_Work required_: If a line in the entries below includes "актами", show that line.

# # # #

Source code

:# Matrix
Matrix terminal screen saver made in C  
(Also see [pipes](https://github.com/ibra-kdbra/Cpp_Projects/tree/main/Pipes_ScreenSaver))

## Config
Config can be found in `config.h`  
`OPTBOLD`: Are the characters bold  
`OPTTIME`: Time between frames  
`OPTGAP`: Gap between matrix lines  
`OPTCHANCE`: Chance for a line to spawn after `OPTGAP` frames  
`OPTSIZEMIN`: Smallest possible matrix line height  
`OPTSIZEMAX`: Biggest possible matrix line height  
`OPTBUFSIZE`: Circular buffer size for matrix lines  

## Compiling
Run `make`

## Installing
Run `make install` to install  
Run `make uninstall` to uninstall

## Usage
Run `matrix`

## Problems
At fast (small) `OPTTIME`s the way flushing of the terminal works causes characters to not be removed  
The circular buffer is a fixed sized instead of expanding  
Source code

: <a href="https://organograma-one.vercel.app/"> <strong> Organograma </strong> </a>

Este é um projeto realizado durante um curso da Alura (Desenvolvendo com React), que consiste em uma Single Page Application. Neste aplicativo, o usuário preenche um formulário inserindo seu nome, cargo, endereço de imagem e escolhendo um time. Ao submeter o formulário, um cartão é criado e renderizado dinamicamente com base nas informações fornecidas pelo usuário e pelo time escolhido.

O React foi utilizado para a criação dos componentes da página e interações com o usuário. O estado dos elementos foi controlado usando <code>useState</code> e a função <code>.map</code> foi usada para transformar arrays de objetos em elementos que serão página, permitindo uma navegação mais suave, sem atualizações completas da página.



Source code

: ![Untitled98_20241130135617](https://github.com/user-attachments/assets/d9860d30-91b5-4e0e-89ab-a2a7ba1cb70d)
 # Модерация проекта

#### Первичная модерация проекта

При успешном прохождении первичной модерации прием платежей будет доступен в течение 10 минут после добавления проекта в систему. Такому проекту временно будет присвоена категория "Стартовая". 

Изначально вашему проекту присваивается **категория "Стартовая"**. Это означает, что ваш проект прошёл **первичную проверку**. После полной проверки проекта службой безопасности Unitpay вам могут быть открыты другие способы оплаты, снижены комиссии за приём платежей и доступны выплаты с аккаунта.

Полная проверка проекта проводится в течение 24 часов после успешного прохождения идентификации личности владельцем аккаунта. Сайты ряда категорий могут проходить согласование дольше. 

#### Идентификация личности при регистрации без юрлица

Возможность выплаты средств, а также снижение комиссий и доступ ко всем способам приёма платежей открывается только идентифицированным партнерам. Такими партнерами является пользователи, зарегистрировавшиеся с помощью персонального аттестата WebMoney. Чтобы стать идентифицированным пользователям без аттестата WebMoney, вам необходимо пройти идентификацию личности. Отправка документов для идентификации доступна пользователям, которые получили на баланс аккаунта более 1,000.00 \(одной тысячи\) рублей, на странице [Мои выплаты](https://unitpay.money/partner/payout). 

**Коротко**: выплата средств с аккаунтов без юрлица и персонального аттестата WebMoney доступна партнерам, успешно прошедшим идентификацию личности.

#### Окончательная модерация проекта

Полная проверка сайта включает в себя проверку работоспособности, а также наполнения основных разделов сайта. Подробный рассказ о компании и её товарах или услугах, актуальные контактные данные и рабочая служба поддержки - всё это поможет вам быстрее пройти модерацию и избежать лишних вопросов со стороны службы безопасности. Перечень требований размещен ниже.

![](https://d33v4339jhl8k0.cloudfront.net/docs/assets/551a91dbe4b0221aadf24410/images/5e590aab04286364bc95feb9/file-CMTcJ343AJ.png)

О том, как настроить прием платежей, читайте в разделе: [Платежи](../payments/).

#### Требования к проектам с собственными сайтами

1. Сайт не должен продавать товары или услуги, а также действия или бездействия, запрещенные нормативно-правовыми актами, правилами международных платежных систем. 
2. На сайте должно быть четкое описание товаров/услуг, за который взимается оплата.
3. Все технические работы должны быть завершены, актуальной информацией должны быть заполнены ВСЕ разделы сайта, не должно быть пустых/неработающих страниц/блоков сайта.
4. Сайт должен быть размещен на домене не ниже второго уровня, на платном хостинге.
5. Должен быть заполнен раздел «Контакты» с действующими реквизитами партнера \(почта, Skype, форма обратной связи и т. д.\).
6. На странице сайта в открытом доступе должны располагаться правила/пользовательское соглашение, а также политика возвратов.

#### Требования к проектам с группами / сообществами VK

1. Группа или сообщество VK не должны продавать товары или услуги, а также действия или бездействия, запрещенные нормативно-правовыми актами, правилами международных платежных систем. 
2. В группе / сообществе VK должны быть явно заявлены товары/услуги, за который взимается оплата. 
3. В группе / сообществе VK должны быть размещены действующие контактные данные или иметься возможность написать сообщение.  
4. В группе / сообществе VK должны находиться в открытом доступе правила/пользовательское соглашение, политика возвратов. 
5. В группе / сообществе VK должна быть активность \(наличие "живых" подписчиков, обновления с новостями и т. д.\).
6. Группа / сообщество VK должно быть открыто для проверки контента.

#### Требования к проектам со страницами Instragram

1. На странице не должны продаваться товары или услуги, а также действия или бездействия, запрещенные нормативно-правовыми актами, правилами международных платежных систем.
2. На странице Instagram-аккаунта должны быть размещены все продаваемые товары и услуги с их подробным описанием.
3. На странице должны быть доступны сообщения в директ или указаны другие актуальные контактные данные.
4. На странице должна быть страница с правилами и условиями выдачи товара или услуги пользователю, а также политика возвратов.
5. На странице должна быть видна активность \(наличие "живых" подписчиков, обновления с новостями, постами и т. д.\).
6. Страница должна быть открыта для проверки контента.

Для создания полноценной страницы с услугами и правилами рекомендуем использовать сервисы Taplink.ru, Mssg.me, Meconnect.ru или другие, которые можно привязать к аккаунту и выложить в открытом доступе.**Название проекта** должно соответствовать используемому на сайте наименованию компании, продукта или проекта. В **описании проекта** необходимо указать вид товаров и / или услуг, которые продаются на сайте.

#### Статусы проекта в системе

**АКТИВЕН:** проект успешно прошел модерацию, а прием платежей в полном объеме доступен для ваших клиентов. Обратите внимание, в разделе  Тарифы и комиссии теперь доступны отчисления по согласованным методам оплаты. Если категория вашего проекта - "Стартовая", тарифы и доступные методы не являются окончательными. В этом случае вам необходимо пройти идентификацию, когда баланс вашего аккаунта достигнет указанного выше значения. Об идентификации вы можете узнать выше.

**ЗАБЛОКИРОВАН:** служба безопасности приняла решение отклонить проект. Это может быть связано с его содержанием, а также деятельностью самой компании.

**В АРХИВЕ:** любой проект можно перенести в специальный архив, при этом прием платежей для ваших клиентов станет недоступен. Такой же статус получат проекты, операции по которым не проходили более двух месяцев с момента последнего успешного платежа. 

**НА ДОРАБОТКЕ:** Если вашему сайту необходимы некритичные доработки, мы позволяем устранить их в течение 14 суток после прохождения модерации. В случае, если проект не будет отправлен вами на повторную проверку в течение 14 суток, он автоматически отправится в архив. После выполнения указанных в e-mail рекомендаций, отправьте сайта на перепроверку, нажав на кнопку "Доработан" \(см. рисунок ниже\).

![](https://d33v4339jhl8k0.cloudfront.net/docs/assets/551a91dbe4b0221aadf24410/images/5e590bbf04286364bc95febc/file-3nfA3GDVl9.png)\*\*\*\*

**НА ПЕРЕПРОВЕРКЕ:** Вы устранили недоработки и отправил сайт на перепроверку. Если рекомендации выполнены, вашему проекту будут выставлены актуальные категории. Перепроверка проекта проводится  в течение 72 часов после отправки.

# # # #

_Answer below_:
1. Сайт не должен продавать товары или услуги, а также действия или бездействия, запрещенные нормативно-правовыми актами, правилами международных платежных систем. 
1. Группа или сообщество VK не должны продавать товары или услуги, а также действия или бездействия, запрещенные нормативно-правовыми актами, правилами международных платежных систем. 
1. На странице не должны продаваться товары или услуги, а также действия или бездействия, запрещенные нормативно-правовыми актами, правилами международных платежных систем.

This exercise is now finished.